§ **Data for processing**:
╔══

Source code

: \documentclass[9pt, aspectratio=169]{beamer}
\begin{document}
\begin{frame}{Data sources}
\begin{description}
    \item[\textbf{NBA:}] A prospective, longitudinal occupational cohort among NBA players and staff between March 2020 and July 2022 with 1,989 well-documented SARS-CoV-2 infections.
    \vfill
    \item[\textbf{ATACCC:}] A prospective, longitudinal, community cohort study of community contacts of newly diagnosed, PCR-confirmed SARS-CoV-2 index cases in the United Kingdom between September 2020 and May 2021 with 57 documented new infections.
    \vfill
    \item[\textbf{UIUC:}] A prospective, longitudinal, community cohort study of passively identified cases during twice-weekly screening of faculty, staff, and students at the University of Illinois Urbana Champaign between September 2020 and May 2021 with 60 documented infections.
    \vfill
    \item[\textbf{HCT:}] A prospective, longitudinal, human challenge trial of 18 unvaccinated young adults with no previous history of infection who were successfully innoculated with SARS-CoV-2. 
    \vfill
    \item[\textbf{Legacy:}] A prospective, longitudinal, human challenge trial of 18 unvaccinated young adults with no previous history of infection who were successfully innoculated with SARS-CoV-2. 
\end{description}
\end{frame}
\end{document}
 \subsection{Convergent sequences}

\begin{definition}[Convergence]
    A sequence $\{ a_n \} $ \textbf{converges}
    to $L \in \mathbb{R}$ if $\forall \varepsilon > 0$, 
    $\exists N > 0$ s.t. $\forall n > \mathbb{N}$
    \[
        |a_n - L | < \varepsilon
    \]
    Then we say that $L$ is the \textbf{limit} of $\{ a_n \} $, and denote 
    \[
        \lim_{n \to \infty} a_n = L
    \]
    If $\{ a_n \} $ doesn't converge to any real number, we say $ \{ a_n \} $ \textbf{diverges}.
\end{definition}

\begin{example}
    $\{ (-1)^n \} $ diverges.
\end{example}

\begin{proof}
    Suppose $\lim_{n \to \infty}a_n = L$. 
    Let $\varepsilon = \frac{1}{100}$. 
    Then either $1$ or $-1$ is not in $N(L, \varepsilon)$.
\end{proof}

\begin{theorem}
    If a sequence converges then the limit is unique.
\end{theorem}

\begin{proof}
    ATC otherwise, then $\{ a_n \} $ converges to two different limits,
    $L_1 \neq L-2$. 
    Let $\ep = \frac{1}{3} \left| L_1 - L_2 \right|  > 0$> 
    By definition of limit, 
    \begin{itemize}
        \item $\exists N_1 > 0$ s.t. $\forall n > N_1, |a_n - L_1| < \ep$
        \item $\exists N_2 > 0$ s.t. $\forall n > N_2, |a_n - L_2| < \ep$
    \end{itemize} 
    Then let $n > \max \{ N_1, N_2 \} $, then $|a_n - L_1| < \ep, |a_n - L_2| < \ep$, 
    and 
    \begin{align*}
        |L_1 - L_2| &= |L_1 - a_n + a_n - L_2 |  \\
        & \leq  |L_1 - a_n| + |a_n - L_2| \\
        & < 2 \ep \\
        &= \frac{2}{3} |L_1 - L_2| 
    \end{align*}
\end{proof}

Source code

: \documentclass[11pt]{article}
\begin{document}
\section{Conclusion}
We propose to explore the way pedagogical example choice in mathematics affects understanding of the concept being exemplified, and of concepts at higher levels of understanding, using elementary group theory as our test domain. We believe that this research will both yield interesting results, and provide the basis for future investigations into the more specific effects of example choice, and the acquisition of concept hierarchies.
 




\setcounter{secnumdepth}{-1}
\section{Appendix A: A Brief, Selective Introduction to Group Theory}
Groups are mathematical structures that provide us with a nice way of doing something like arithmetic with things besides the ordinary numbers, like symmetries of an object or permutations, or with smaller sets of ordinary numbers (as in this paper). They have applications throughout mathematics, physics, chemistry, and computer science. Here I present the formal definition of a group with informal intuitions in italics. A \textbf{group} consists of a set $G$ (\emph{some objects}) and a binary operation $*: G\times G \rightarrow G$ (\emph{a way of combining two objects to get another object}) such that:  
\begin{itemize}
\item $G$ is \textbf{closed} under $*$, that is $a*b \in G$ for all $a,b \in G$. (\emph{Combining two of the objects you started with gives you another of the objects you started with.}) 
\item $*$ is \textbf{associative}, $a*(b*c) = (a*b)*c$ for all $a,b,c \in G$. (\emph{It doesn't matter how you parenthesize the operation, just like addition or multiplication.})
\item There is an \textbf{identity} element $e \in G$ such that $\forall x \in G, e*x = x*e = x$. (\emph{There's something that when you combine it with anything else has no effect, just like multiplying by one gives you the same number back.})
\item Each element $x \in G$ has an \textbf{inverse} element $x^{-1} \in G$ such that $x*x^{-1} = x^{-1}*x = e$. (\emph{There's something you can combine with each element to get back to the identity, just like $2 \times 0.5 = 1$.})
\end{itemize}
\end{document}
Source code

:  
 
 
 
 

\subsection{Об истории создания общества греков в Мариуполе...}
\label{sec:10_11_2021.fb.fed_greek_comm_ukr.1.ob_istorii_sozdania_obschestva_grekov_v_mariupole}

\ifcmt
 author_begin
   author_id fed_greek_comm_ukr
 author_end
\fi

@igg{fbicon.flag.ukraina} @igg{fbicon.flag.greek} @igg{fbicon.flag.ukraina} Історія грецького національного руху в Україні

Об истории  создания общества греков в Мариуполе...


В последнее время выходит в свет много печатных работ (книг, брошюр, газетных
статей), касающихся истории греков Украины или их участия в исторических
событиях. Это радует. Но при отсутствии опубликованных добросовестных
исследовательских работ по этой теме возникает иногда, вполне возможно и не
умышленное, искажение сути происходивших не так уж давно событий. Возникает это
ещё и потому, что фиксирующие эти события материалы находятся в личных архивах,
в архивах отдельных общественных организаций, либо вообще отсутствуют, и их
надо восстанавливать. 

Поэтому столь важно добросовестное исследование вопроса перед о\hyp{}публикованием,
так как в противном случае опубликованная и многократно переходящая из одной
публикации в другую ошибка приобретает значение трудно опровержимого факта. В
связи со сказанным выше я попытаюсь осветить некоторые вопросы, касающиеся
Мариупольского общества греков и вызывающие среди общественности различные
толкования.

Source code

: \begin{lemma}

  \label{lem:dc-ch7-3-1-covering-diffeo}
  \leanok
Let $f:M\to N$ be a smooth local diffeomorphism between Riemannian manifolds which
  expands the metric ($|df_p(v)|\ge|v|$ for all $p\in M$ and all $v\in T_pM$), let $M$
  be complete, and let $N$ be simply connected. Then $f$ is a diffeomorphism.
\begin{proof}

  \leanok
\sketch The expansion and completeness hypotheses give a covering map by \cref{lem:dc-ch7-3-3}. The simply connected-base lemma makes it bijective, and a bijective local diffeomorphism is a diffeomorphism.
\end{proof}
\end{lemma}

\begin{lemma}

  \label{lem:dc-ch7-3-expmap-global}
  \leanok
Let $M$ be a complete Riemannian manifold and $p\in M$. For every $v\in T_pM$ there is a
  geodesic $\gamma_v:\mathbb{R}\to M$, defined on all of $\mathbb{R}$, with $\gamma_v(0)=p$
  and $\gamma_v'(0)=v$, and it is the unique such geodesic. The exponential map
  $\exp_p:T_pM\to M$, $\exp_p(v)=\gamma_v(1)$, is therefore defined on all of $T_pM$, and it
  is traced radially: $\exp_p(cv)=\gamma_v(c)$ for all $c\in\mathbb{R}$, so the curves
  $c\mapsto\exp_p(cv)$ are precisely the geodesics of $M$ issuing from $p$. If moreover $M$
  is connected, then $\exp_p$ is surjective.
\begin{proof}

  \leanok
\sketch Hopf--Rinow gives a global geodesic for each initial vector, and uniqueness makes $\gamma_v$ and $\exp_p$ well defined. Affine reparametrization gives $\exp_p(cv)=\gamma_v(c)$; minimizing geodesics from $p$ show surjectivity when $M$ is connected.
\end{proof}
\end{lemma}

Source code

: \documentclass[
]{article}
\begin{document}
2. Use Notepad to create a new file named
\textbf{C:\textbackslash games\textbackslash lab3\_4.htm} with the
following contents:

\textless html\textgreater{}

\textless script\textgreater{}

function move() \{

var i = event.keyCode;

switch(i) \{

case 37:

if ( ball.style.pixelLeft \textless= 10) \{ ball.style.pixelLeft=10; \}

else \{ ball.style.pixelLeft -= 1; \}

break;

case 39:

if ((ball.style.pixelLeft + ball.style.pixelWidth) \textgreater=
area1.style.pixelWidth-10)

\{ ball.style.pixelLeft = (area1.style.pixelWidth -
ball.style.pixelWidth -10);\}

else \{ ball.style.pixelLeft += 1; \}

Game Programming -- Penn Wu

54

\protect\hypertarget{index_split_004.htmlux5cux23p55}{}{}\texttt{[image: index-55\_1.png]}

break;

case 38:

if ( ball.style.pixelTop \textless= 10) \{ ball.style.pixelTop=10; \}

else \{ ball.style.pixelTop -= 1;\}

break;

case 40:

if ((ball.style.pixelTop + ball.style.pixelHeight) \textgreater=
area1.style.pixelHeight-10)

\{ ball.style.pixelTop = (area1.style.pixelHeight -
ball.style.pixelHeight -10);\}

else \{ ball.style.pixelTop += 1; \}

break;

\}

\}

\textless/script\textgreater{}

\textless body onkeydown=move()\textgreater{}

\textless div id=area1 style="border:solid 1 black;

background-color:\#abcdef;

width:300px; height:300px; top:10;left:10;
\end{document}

╚══

§ **What is being asked**:
Using the listing above, copy exactly the line that contains "author_begin", the line that contains "Поэтому столь важно", and each line that falls between them.

§ **Written response**:
 author_begin
   author_id fed_greek_comm_ukr
 author_end
\fi

@igg{fbicon.flag.ukraina} @igg{fbicon.flag.greek} @igg{fbicon.flag.ukraina} Історія грецького національного руху в Україні

Об истории  создания общества греков в Мариуполе...


В последнее время выходит в свет много печатных работ (книг, брошюр, газетных
статей), касающихся истории греков Украины или их участия в исторических
событиях. Это радует. Но при отсутствии опубликованных добросовестных
исследовательских работ по этой теме возникает иногда, вполне возможно и не
умышленное, искажение сути происходивших не так уж давно событий. Возникает это
ещё и потому, что фиксирующие эти события материалы находятся в личных архивах,
в архивах отдельных общественных организаций, либо вообще отсутствуют, и их
надо восстанавливать. 

Поэтому столь важно добросовестное исследование вопроса перед о\hyp{}публикованием,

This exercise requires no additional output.